La maison du splendide isolement – Edna O’Brien

Résumé de la quatrième de couverture :

Dans une grande maison délabrée, isolée dans la campagne irlandaise, vit Josie, une vieille femme malade et seule qui ressasse le passé et une lancinante culpabilité. Lorsque McGreevy, traqué par toutes les polices, fait intrusion chez elle, c’est toute la violence de ce pays déchiré qui fait de nouveau irruption dans sa vie. Il combat dans la clandestinité pour l’Irlande réunifiée. Elle refuse d’accepter la légitimité d’un conflit qui ajoute le sang au sang.

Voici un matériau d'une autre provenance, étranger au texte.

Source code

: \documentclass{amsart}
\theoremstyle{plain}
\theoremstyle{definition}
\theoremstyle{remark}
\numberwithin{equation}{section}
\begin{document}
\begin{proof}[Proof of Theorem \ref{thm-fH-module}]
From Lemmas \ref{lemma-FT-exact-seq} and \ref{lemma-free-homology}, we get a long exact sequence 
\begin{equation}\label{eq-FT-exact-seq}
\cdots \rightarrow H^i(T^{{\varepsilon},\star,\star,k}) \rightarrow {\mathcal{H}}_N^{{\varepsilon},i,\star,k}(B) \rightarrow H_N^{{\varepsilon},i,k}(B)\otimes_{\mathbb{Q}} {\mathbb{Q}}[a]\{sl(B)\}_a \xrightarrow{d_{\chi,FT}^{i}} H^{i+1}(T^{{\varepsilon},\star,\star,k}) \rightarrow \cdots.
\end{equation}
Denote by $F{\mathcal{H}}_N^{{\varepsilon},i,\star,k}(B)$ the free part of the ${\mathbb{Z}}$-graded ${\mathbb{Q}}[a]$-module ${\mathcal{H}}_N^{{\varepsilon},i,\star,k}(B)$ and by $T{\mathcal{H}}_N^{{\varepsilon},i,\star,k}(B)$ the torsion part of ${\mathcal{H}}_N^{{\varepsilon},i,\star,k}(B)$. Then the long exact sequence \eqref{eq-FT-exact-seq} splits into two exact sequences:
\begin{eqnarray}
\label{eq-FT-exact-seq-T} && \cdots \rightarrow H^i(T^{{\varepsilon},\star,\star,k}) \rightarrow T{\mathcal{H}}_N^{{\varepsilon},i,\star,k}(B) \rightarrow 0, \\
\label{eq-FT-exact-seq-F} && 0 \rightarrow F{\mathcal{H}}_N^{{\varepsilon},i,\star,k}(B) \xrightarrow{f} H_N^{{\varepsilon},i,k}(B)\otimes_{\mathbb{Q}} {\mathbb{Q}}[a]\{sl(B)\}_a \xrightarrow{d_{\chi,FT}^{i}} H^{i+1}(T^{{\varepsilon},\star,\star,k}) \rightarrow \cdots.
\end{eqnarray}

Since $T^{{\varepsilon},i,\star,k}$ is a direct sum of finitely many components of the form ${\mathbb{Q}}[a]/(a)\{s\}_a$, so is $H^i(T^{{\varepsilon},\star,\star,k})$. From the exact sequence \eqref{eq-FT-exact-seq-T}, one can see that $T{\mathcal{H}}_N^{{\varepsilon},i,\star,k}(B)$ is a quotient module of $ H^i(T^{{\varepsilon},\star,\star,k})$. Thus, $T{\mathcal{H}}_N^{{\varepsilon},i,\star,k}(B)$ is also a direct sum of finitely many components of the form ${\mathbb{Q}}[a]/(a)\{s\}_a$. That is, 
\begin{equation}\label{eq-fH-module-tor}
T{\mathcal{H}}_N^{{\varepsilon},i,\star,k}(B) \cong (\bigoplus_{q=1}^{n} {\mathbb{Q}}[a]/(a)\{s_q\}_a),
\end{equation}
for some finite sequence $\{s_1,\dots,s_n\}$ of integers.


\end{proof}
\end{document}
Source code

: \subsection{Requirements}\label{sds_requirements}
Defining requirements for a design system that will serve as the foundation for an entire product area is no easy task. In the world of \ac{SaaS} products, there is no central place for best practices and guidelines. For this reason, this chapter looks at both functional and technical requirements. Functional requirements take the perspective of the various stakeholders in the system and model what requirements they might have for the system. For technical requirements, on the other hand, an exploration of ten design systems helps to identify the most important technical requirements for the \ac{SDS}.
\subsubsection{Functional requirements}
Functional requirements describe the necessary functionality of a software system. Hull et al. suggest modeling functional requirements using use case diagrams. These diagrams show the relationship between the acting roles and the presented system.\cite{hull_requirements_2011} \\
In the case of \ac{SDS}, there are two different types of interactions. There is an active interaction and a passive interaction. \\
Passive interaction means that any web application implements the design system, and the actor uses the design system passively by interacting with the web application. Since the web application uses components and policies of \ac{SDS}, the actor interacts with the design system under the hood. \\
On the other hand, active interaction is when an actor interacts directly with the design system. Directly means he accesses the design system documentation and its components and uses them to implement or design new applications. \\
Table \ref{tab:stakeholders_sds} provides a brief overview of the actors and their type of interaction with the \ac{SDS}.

« L’Histoire est partout. Elle s’infiltre dans le sol, le sous-sol. Comme la pluie, la grêle, la neige, le sang. Une maison se souvient ; des remises se souviennent. Un peuple rumine. Le conte diffère selon le conteur. »

Mon avis :

Voici à nouveau un roman irlandais puissant, qui renferme dans ses quelques pages toute la complexité de l’Irlande et de son histoire. Ce n’est pas tout à fait ce que j’imaginais ; je m’attendais en effet à un long huis clos entre une vieille femme et un homme de l’IRA, alors qu’en réalité la cohabitation en tant que telle n’occupe qu’une petite portion du roman. Mais ce dialogue, cette confrontation entre deux perceptions opposées, et surtout toute l’émotion concentrée dans les deux personnages principaux, en font un roman bouleversant.

« Le plus triste, c’est que nous avons la même origine, la même foi, parlons la même langue – et pourtant ce n’est pas le cas. Le langage de chacun est un braille que l’autre ne peut comprendre. Des mots comme justice, amour ou pain sont devenus réversibles. »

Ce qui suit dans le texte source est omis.